オンディーヌの聖衣は友情、人との関わり方が大きなテーマとなっている作品です。
南原純子との友情とルスカの言葉
光坂くんの付き合いの長さに対する嫉妬
変身設定をフルに使った潜入劇
鈴影さんの総帥位の危機
ユメミとルスカの共鳴
など縦軸も多く、読み応えのある作品となっています。
5月にふさわしい爽やかなテーマで読後感もよいものです。
 
――が、当時から私は思っていました。オンディーヌの聖衣はなんかドキドキすると……!!
 
え、思いませんか? 反応が怖い……
なんというんでしょう…イケナイものをみているような気がしてならなかったのです。
元々銀バラはドキッとするような妖しいところがウリの一つだと思うのですが、とくにそれを感じたんですよね。
 
・四誓願 肉体の純潔
・ユメミの手の甲の傷に消毒のためキスをする鈴影さん
・ユメミをドキッとさせるためにキスのふりをするヒロシと光坂くん
・ルスカとクラウスの関係
・オンディーヌの聖衣に補填するため心臓からエネルギーをとる
・烙痕を消す儀式
 
これらの記述に「え、それってどういうことなの…?」と立ちどまりこれらに隠された「何か」を色っぽいと感じ、ドキドキしていたのだと思います。
そして鈴影さん。
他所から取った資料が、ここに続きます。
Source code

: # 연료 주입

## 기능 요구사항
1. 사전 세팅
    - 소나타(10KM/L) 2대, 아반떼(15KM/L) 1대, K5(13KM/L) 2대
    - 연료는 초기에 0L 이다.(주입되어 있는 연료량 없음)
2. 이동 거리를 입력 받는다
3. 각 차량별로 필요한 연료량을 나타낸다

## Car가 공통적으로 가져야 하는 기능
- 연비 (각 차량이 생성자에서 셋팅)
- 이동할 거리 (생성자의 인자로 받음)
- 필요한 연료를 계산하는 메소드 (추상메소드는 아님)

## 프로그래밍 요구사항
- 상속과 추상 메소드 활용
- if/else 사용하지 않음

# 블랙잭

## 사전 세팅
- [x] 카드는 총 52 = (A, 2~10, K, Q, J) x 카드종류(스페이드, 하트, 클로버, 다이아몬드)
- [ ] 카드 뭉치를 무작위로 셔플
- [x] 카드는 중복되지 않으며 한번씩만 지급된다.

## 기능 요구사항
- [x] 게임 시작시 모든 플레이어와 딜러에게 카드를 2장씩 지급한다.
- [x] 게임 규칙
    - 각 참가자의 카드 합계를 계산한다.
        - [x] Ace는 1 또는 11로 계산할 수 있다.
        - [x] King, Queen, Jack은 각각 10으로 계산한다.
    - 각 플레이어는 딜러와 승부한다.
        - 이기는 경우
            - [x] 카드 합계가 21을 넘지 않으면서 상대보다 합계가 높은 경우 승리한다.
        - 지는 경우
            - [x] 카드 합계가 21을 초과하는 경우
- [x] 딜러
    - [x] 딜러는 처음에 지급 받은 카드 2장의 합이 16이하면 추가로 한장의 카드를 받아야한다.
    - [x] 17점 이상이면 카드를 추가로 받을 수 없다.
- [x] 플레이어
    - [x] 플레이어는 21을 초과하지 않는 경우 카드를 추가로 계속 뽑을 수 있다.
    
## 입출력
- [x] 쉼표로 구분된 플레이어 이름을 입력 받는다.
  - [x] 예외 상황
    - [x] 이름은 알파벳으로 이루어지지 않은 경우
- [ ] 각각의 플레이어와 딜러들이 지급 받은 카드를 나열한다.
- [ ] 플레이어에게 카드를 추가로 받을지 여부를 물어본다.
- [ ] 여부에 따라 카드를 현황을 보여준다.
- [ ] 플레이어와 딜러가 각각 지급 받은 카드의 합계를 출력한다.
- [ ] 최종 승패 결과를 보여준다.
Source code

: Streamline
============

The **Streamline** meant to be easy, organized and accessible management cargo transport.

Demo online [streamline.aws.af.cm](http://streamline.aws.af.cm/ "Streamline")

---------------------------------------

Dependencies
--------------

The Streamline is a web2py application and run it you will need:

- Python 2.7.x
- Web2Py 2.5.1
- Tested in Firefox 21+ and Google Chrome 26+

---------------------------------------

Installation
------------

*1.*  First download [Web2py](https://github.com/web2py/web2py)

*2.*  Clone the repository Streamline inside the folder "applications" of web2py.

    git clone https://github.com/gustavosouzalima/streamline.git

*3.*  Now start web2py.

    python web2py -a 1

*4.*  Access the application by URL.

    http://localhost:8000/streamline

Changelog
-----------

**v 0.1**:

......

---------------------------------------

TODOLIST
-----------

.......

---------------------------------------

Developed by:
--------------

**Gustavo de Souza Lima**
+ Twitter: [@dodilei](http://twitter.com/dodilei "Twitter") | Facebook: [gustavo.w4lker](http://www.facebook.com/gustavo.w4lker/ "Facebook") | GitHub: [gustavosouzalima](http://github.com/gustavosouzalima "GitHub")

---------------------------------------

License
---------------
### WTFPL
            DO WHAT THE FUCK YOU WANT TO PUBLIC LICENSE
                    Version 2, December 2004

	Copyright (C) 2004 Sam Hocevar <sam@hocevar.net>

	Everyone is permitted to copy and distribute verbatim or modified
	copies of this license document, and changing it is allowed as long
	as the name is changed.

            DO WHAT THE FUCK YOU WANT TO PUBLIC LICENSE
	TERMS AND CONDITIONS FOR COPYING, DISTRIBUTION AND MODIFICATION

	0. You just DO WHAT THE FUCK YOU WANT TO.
前二作に比べオンディーヌでは彼にクローズアップされています。その秘められた心をのぞきみるような感じがして、ドキドキしていました。
一人称の利点が集約されているような鈴影さんの描写。ユメミの目から見る、ヒロシや光坂くん、冷泉寺さんが語る鈴影さんは高潔で理知的で熱く、くらっとするほど素敵でした。
直接描写されず間接的に描かれるからこそ、そこに読者の想像力も加わってより魅力的に表されていたのだと思います。
 
隠されたものほど見たくなる。
 
爽やかさと妖しさの二面性が際立つオンディーヌの聖衣。
大好きです。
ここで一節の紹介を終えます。